Willis Fawley

Personal information
- Full name: Willis Fawley
- Born: 22 November 1929 Pontefract district, England
- Died: 1981 (aged 51)

Playing information
- Position: Hooker
Club
| Years | Team | Pld | T | G | FG | P |
| 1951–67 | Featherstone Rovers | 369+2 | 59 | 9 | 0 | 195 |

= Willis Fawley =

English rugby league footballer (1929–1981)

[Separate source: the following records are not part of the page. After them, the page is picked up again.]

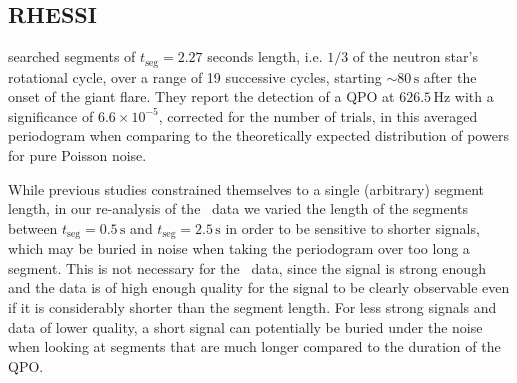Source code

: \documentclass{emulateapj}
\begin{document}
\subsection{RHESSI}
\label{sec:rhessi_results}

\citealt{Watts06} searched segments of $t_{\mathrm{seg}} = 2.27$ seconds length, i.e. $1/3$ of the neutron star's rotational cycle, over a range of 19 successive cycles, starting $\sim 80 \, \mathrm{s}$ after the onset of the giant flare. They report the detection of a QPO at $626.5 \, \mathrm{Hz}$ with a significance of $6.6 \times 10^{-5}$, corrected for the number of trials, in this averaged periodogram when comparing to the theoretically expected distribution of powers for pure Poisson noise.

While previous studies constrained themselves to a single (arbitrary) segment length, in our re-analysis of the \rhessi\ data we varied the length of the segments between $t_{\mathrm{seg}} = 0.5 \, \mathrm{s}$ and $t_{\mathrm{seg}} = 2.5 \, \mathrm{s}$  in order to be sensitive to shorter signals, which may be buried in noise when taking the periodogram over too long a segment. This is not necessary for the \rxte\ data, since the signal is strong enough and the data is of high enough quality for the signal to be clearly observable even if it is considerably shorter than the segment length. For less strong signals and data of lower quality, a short signal can potentially be buried under the noise when looking at segments that are much longer compared to the duration of the QPO. 
\end{document}
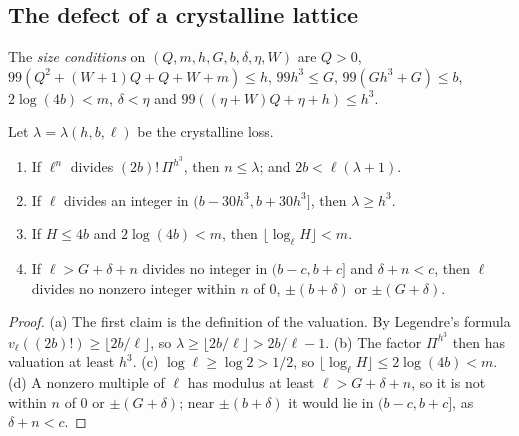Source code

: \subsection{The defect of a crystalline lattice}\label{ss:defect-crystalline}
The \emph{size conditions} on $(Q,m,h,G,b,\delta,\eta,W)$ are $Q>0$, $99(Q^2+(W+1)Q+Q+W+m)\le h$, $99h^3\le G$, $99(Gh^3+G)\le b$, $2\log(4b)<m$,
$\delta<\eta$ and $99((\eta+W)Q+\eta+h)\le h^3$.

\begin{lemma}\label{lem:crystalline-loss}
Let $\lambda=\lambda(h,b,\ell)$ be the crystalline loss.
\begin{enumerate}[label=\textup{(\alph*)}]
\item If $\ell^n$ divides $(2b)!\,\Pi^{h^3}$, then $n\le\lambda$; and $2b<\ell(\lambda+1)$.
\item If $\ell$ divides an integer in $(b-30h^3,b+30h^3]$, then $\lambda\ge h^3$.
\item If $H\le4b$ and $2\log(4b)<m$, then $\lfloor\log_\ell H\rfloor<m$.
\item If $\ell>G+\delta+n$ divides no integer in $(b-c,b+c]$ and $\delta+n<c$, then $\ell$ divides no nonzero integer within $n$ of $0$, $\pm(b+\delta)$ or $\pm(G+\delta)$.
\end{enumerate}
\end{lemma}

\begin{proof}
(a) The first claim is the definition of the valuation. By Legendre's formula $v_\ell((2b)!)\ge\lfloor2b/\ell\rfloor$, so $\lambda\ge\lfloor2b/\ell\rfloor>2b/\ell-1$. (b) The factor $\Pi^{h^3}$ then has valuation at least $h^3$. (c) $\log\ell\ge\log2>1/2$, so
$\lfloor\log_\ell H\rfloor\le2\log(4b)<m$. (d) A nonzero multiple of $\ell$ has modulus at least $\ell>G+\delta+n$, so it is not within $n$ of $0$ or $\pm(G+\delta)$; near $\pm(b+\delta)$ it would lie in $(b-c,b+c]$, as $\delta+n<c$.
\end{proof}


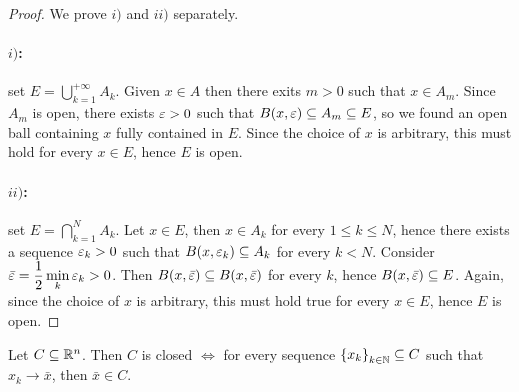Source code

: \begin{proof}

    We prove $i)$ and $ii)$ separately.
    
    \paragraph{$i)$:} set $E = \displaystyle\bigcup_{k = 1}^{+\infty} A_k$. Given $x \in A$ then there exits $m > 0$ such that $x \in A_m$. Since $A_m$ is open, there exists $\eps > 0$ such that $B(x,\eps) \subseteq A_m \subseteq E$, so we found an open ball containing $x$ fully contained in $E$. Since the choice of $x$ is arbitrary, this must hold for every $x \in E$, hence $E$ is open.

    \paragraph{$ii)$:} set $E = \displaystyle\bigcap_{k = 1}^N A_k$. Let $x \in E$, then $x \in A_k$ for every $1 \le k \le N$, hence there exists a sequence $\eps_k > 0$ such that $B(x,\eps_k) \subseteq A_k$ for every $k < N$. Consider $\bar{\eps} = \displaystyle\frac12\min_k \eps_k > 0$. Then $B(x,\bar{\eps}) \subseteq B(x,\bar{\eps})$ for every $k$, hence $B(x,\bar{\eps}) \subseteq E$. Again, since the choice of $x$ is arbitrary, this must hold true for every $x \in E$, hence $E$ is open.

\end{proof}

\begin{proposition}

    Let $C \subseteq \Rn$. Then $C$ is closed $\iff$ for every sequence $\set{x_k}_{k \in \N} \subseteq C$ such that $x_k \to \bar{x}$, then $\bar{x} \in C$. 
    
\end{proposition}

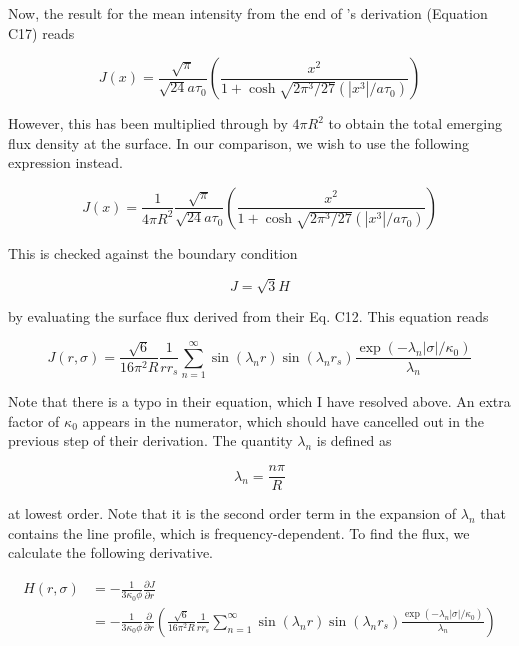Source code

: \documentclass[onecolumn]{aastex63}
\begin{document}
Now, the result for the mean intensity from the end of \cite{2006ApJ...649...14D}'s derivation (Equation C17) reads

\begin{equation} \label{dijkstra}
    J(x) = \frac{\sqrt{\pi}}{\sqrt{24}a\tau_0}\left(\frac{x^2}{1 + \cosh{\sqrt{2\pi^3/27}(|x^3|/a\tau_0)}}\right)
\end{equation}

However, this has been multiplied through by $4\pi R^2$ to obtain the total emerging flux density at the surface. In our comparison, we wish to use the following expression instead.

\begin{equation} \label{c17/4piR^2}
    J(x) = \frac{1}{4\pi R^2}\frac{\sqrt{\pi}}{\sqrt{24}a\tau_0}\left(\frac{x^2}{1 + \cosh{\sqrt{2\pi^3/27}(|x^3|/a\tau_0)}}\right)
\end{equation}

This is checked against the boundary condition

\begin{equation} \label{bc}
    J = \sqrt{3} H
\end{equation}

by evaluating the surface flux derived from their Eq. C12. This equation reads 

\begin{equation} \label{c12}
    J(r, \sigma) = \frac{\sqrt{6}}{16 \pi^2 R} \frac{1}{rr_s} \sum_{n=1}^{\infty}\sin(\lambda_n r) \sin(\lambda_n r_s) \frac{\exp{(-\lambda_n |\sigma|/\kappa_0)}}{\lambda_n}
\end{equation}

Note that there is a typo in their equation, which I have resolved above. An extra factor of $\kappa_0$ appears in the numerator, which should have cancelled out in the previous step of their derivation. The quantity $\lambda_n$ is defined as 

\begin{equation} \label{lambdan}
    \lambda_n = \frac{n\pi}{R}
\end{equation}

at lowest order. Note that it is the second order term in the expansion of $\lambda_n$ that contains the line profile, which is frequency-dependent. To find the flux, we calculate the following derivative.

\begin{equation}
    \begin{split}
    H(r, \sigma) &= - \frac{1}{3\kappa_0 \phi}\frac{\partial J}{\partial r}\\
    &= - \frac{1}{3\kappa_0 \phi}\frac{\partial}{\partial r}\left(\frac{\sqrt{6}}{16 \pi^2 R} \frac{1}{rr_s} \sum_{n=1}^{\infty}\sin(\lambda_n r) \sin(\lambda_n r_s) \frac{\exp{(-\lambda_n |\sigma|/\kappa_0)}}{\lambda_n}\right)
    \end{split}
\end{equation}
\end{document}
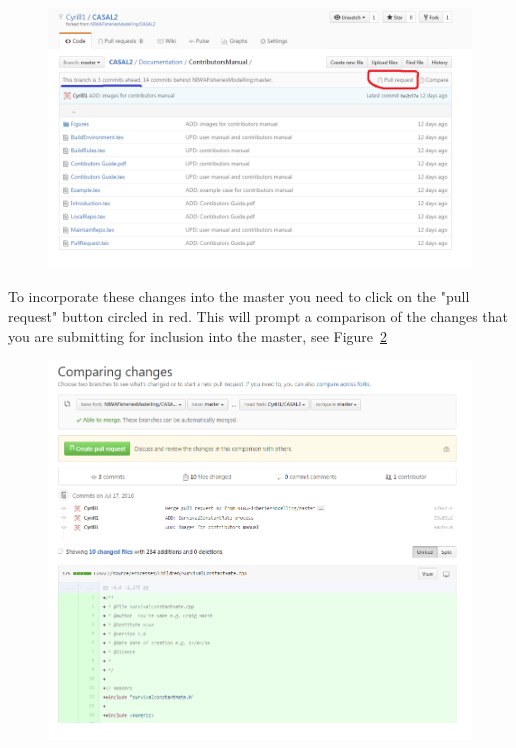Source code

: \begin{figure}[!ht]
	\includegraphics[scale=0.6]{Figures/Pull_request0.png}
	\caption{}\label{fig:fork_merge}
\end{figure}

To incorporate these changes into the master you need to click on the "pull request" button circled in red. This will prompt a comparison of the changes that you are submitting for inclusion into the master, see Figure~\ref{fig:fork_merge1}
\clearpage
\begin{figure}[!ht]
	\includegraphics[scale=0.6]{Figures/Pull_request.png}
	\caption{}\label{fig:fork_merge1}
\end{figure}

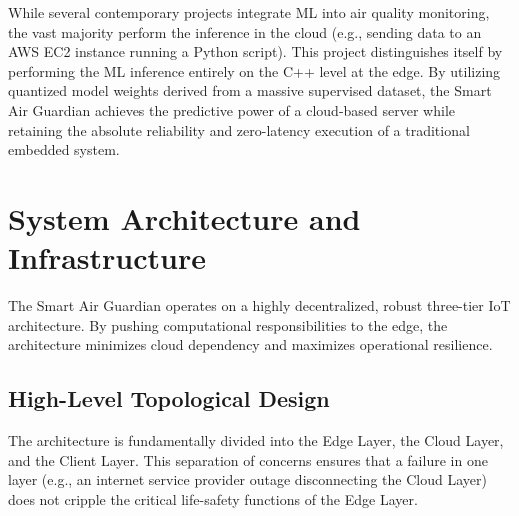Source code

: \documentclass[12pt,journal,onecolumn,a4paper]{IEEEtran}
\begin{document}
While several contemporary projects integrate ML into air quality monitoring, the vast majority perform the inference in the cloud (e.g., sending data to an AWS EC2 instance running a Python script). This project distinguishes itself by performing the ML inference entirely on the C++ level at the edge. By utilizing quantized model weights derived from a massive supervised dataset, the Smart Air Guardian achieves the predictive power of a cloud-based server while retaining the absolute reliability and zero-latency execution of a traditional embedded system.

\section{System Architecture and Infrastructure}
The Smart Air Guardian operates on a highly decentralized, robust three-tier IoT architecture. By pushing computational responsibilities to the edge, the architecture minimizes cloud dependency and maximizes operational resilience.

\subsection{High-Level Topological Design}
The architecture is fundamentally divided into the Edge Layer, the Cloud Layer, and the Client Layer. This separation of concerns ensures that a failure in one layer (e.g., an internet service provider outage disconnecting the Cloud Layer) does not cripple the critical life-safety functions of the Edge Layer.
\end{document}
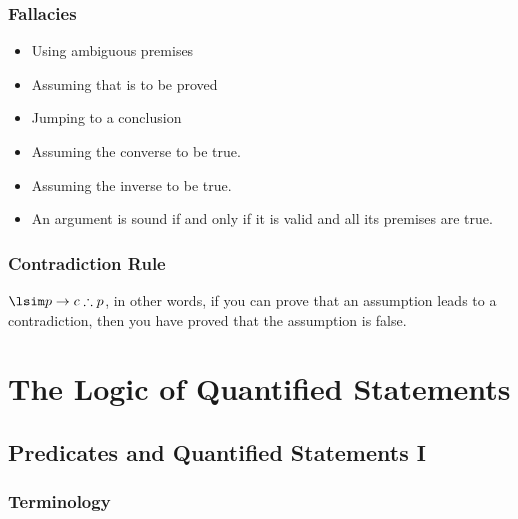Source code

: \documentclass[a4paper]{report}
\begin{document}
\subsection{Fallacies}

\begin{itemize}
    \item Using ambiguous premises
    \item Assuming that is to be proved
    \item Jumping to a conclusion
    \item Assuming the converse to be true.
    \item Assuming the inverse to be true.
    \item An argument is sound if and only if it is valid and all its premises are true.
\end{itemize}

\subsection{Contradiction Rule}

$\lsim p \to c \therefore p$, in other words, if you can prove that an assumption leads to a contradiction, then you have proved that the assumption is false.

\chapter{The Logic of Quantified Statements}

\section{Predicates and Quantified Statements I}

\subsection{Terminology}
\end{document}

Willis Fawley (22 November 1929 – 1981) was an English professional rugby league footballer who played in the 1960s and 1970s. He played at club level for Featherstone Rovers, as an occasional goal-kicking .

==Background==
Willis Fawley was born on 22 November 1929 in Pontefract district, West Riding of Yorkshire, England.

==Playing career==

===County Cup Final appearances===
Willis Fawley played in Featherstone Rovers' 15-14 victory over Hull F.C. in the 1959–60 Yorkshire Cup Final during the 1959–60 season at Headingley, Leeds on Saturday 31 October 1959, and played in the 0-10 defeat by Halifax in the 1963–64 Yorkshire Cup Final during the 1963–64 season at Belle Vue, Wakefield on Saturday 2 November 1963.

===Club career===
Willis Fawley made his début for Featherstone Rovers on Saturday 10 March 1951.

===Testimonial match===
Willis Fawley's benefit season/testimonial match at Featherstone Rovers took place during the 1960–61 season.

==Honoured at Featherstone Rovers==
Willis Fawley is a Featherstone Rovers Hall of Fame inductee.

==Personal life and death==
Willis Fawley's marriage to Valerie (née Pearson) was registered during first ¼ 1962 in Pontefract district.

Fawley died in 1981, at the age of 51.